A guerra é um alto sinal de desumanidade. Seres humanos em função de poder e política, deletam-se. Como ratos. Como digitadores em fúria. Como gesto de profunda estupidez. Mas a guerra existiu. Existe e existirá. É a porção terrível dos cérebros humanos. Dizem os analistas, que a próxima guerra será maior. Ainda está por vir. Será tão cruel que eliminará toda a humanidade. Totalmente cibernética. Com centenas de drones espalhando venenos químicos. E nos mares submarinos anões e invisíveis atacando alvos e países.
O casal da segunda guerra mundial, movido por um incontrolável prazer, trocaram afetos por uns seis meses. E em raros momentos, também mantimentos. Ele conseguia batatas e pães de guerra. Era um pão escuro, amarelo, salgado, feito com farinha de milho. Que fornecia a ela, na esfomeada Berlim dos anos 40. A todo momento, explosões e pessoas desesperadas rondavam os dois. O inverno era intenso. Apesar de seus pesados casacões, tremiam de frio. A neve sempre chegava. Era assustador. Momentos de guerra, fome e frio.
Encontravam consolo nos calorosos abraços. O confortante calor dos corpos entrelaçados e os olhares afetivos dava a eles, por alguns instantes, a sensação de que tudo ficaria bem. Que haveria um futuro melhor. E o mundo seria doce, mais uma vez. Mas a ilusão desta realidade rapidamente se desfazia. Ouviam o som ensurdecedor das bombas e das sirenes convocando os sobreviventes para o abrigo.

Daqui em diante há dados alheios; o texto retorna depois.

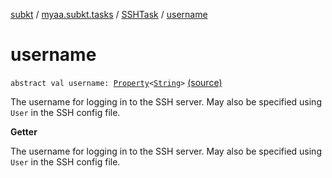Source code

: [subkt](../../index.md) / [myaa.subkt.tasks](../index.md) / [SSHTask](index.md) / [username](./username.md)

# username

`abstract val username: `[`Property`](https://docs.gradle.org/current/javadoc/org/gradle/api/provider/Property.html)`<`[`String`](https://kotlinlang.org/api/latest/jvm/stdlib/kotlin/-string/index.html)`>` [(source)](https://github.com/Myaamori/SubKt/blob/0.1.11/src/main/kotlin/myaa/subkt/tasks/tasks.kt#L1876)

The username for logging in to the SSH server.
May also be specified using `User` in the SSH config file.

**Getter**

The username for logging in to the SSH server.
May also be specified using `User` in the SSH config file.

Ela falava alemão. Nem uma palavra no idioma russo. Quase nada sabiam um do outro. Mas quando se abraçavam tinham a sensação de intimidade. Estranhos, mas ligados. Nestes encontros, entre escombros e o caos havia muito amor. Um amor verdadeiro que findou com o término da guerra, em 1945.
Houve um vazio imenso quando ele desapareceu. Anos mais tarde, com o coração partido, ela também morreu. A essência do amor, entretanto permaneceu entre eles no mistério da criação. Talvez espiritualmente tenham renascido em outro tempo. Ou na sequência da vida, permanecendo ligados. Eternizados num elo infinito. De paz e muito amor.(Ana D´Avila)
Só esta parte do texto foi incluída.